(Beginning of Task data)
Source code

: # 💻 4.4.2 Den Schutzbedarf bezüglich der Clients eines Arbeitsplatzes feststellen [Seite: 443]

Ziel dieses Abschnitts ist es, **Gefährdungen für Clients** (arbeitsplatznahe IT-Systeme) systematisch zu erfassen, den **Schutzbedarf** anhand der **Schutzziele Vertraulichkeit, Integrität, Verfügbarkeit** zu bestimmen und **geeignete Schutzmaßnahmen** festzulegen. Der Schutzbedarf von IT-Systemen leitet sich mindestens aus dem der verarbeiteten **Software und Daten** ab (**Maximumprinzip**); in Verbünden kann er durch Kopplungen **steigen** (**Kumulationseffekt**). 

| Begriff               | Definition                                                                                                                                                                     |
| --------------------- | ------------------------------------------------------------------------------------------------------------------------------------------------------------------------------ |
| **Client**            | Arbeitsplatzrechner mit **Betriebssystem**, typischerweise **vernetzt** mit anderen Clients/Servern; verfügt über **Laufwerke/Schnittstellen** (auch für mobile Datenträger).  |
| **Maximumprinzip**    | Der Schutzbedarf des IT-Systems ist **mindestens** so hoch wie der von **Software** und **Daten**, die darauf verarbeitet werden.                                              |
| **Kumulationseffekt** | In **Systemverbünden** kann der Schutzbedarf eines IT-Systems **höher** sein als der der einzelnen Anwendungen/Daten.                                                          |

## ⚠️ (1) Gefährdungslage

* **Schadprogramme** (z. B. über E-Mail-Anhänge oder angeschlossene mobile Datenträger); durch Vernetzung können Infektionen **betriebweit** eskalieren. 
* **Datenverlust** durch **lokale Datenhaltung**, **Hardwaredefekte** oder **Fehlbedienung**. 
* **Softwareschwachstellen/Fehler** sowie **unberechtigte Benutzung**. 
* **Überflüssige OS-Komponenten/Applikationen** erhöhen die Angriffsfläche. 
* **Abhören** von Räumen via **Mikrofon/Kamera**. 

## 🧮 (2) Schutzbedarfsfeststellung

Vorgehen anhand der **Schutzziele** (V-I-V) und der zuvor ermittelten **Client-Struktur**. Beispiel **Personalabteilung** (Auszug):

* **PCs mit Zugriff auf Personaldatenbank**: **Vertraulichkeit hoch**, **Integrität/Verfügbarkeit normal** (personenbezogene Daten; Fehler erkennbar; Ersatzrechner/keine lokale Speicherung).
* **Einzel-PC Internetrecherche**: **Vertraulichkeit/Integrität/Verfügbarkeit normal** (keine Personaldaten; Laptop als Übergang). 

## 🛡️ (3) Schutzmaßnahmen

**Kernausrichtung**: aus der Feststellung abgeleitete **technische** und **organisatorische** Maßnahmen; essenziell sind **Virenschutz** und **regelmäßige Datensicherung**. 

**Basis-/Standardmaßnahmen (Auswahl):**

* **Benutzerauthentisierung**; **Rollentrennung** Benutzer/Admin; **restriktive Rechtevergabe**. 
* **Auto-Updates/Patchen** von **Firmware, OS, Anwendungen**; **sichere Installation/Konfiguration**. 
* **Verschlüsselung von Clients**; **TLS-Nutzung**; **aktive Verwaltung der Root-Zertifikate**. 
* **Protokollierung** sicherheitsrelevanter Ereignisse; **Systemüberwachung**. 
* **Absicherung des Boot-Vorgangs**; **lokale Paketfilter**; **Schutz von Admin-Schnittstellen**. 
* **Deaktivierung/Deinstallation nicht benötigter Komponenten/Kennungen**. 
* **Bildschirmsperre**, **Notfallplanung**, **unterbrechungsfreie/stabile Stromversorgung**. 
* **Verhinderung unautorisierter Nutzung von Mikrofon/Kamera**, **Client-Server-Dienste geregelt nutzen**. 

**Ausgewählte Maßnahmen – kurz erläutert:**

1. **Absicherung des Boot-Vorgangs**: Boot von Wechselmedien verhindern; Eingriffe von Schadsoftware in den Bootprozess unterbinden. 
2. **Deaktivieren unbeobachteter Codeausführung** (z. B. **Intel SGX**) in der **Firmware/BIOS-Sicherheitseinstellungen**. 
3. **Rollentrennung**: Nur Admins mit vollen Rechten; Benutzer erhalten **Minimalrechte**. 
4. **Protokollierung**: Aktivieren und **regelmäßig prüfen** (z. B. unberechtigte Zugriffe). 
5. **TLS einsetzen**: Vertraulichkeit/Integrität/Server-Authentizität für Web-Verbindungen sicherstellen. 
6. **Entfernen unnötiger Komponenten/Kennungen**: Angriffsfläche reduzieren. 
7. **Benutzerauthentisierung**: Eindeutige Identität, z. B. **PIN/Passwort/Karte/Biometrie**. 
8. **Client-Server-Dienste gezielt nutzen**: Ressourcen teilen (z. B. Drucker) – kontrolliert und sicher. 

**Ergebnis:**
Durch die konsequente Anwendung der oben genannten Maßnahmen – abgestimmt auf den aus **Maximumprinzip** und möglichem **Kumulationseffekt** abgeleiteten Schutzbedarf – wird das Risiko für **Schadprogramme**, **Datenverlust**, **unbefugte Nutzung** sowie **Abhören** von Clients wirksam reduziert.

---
(End of Task data)
Assigned task.
From the line holding "Laptop als Übergang)." to the line holding "und **regelmäßige Datensicherung**.", inclusive, restate each line above exactly as written.

Output for this exercise.
* **Einzel-PC Internetrecherche**: **Vertraulichkeit/Integrität/Verfügbarkeit normal** (keine Personaldaten; Laptop als Übergang). 

## 🛡️ (3) Schutzmaßnahmen

**Kernausrichtung**: aus der Feststellung abgeleitete **technische** und **organisatorische** Maßnahmen; essenziell sind **Virenschutz** und **regelmäßige Datensicherung**. 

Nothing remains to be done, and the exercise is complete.